Social Policy & Administration 55(5) pp 891-905
Here we present a critical exploration of evaluation as a concept within a state-led social policy programme. Studies critiquing this type of evaluation often assume its purpose is to provide knowledge and understanding of a given social policy, and its relative impact upon the social issue towards which it has been directed. However, drawing on the accounts of 25 community development workers gathered over the course of a 17 year state-led, anti-poverty programme (2001–2018), and building on existing critique of evaluation methodologies, we argue that evaluation is also instrumental in the reinforcement of hierarchical power relations between state and civil society.

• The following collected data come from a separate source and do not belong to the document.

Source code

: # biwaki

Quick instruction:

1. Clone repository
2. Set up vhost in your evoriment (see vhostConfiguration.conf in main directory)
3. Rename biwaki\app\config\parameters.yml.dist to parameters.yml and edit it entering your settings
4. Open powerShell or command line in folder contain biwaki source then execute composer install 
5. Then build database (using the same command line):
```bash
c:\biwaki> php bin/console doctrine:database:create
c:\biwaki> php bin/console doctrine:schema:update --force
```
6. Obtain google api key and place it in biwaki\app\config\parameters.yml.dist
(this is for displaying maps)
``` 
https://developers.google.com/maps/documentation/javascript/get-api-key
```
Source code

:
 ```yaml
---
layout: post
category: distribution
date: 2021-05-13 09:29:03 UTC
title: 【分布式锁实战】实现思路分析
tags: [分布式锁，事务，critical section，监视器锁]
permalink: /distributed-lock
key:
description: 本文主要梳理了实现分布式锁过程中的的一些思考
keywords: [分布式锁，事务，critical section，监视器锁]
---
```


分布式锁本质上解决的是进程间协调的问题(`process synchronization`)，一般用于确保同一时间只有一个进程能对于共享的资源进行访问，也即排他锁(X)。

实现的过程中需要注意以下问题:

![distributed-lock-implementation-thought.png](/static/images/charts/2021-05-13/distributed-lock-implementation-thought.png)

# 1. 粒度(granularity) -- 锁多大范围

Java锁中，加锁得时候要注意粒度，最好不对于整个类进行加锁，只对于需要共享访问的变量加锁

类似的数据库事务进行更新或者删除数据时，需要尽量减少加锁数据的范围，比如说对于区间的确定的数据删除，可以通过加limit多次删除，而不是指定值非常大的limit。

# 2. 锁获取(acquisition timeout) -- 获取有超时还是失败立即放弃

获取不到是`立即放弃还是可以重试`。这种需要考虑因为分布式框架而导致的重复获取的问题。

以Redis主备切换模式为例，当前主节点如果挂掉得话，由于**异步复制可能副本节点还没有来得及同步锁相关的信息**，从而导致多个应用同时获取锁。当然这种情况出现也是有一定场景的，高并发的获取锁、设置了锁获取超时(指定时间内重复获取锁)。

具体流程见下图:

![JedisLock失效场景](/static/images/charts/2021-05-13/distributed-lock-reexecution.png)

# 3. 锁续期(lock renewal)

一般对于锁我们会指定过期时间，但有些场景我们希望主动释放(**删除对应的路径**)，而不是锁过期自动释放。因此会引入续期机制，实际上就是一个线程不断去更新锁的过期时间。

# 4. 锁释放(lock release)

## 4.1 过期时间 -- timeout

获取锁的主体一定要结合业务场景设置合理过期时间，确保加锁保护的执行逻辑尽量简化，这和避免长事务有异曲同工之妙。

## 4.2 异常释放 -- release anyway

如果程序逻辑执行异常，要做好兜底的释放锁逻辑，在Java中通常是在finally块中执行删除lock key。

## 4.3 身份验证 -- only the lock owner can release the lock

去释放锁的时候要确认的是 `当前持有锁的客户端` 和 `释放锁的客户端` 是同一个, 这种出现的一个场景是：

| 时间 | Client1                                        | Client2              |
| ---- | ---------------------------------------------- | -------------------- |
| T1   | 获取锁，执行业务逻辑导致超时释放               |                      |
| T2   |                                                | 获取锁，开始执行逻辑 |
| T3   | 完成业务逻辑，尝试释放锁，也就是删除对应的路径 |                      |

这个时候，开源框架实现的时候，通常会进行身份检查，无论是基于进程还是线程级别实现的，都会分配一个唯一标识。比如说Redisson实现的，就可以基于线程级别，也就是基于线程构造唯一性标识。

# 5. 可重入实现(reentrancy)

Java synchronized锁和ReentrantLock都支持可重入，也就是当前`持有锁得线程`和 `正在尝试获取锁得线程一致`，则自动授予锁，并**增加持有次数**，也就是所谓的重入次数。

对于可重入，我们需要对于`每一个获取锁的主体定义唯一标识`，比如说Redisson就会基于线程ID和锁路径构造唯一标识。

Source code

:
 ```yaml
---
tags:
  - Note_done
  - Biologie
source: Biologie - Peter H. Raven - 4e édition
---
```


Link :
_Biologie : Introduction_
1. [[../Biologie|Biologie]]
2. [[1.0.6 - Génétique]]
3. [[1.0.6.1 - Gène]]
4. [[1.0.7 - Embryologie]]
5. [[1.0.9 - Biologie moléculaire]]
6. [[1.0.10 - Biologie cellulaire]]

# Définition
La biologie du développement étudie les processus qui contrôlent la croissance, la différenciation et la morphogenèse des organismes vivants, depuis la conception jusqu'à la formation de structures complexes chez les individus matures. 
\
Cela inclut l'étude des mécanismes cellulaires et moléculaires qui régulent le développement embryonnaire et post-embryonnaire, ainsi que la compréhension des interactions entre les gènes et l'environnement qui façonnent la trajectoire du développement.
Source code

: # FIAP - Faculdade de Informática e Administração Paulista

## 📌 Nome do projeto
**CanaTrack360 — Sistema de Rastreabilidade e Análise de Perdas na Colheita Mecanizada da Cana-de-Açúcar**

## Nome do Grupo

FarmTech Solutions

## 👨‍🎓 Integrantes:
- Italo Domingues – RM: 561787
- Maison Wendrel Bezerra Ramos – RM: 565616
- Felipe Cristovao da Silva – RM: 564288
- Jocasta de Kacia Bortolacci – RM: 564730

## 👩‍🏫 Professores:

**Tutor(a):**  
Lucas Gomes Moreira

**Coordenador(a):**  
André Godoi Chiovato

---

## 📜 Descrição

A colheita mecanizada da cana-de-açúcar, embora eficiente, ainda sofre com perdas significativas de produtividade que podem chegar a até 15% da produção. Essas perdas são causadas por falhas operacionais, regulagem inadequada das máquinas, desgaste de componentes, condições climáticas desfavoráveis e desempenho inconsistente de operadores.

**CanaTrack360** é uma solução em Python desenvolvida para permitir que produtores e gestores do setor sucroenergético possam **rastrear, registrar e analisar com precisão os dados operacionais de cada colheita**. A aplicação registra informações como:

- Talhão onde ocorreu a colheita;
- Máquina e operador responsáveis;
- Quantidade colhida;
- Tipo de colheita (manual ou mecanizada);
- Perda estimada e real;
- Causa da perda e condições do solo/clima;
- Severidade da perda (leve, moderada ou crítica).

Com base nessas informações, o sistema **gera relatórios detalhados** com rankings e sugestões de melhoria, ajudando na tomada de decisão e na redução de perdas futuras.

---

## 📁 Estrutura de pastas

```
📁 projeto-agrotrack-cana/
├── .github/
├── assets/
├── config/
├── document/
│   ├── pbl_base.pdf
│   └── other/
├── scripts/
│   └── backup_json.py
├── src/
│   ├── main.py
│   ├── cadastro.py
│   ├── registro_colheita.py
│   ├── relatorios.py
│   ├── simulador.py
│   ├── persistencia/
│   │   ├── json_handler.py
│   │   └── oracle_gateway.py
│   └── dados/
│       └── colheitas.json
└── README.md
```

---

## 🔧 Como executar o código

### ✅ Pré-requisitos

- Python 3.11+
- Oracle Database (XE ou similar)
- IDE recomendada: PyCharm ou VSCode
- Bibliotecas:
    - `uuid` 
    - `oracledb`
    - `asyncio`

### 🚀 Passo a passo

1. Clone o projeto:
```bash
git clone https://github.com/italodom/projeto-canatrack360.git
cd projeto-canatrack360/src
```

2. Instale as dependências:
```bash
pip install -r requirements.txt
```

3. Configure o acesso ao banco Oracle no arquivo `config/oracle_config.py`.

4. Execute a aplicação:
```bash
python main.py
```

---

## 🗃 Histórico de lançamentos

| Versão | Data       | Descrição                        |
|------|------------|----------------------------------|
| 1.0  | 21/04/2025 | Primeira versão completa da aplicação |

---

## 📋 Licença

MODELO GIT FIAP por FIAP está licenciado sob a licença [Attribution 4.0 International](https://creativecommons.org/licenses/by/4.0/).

To develop this argument, evaluation is discussed in three related ways pertaining to hierarchy: (a) firstly, as a means of defining and ultimately producing (contested) constructions of value; (b) secondly, as a mechanism for securing forms of vertical accountability; (c) and finally, through its construction as a lost saviour: an entity with untapped potential for safeguarding the integrity of an initial political ideology. In this way, narratives from those working on the ground extend our understanding of the complexities and dualities embedded within evaluation. In light of this analysis, we argue for a more inclusive approach to evaluation practices, and the development of alternative heterarchies in the evaluation of social policy premised on processes of co-production and collaboration.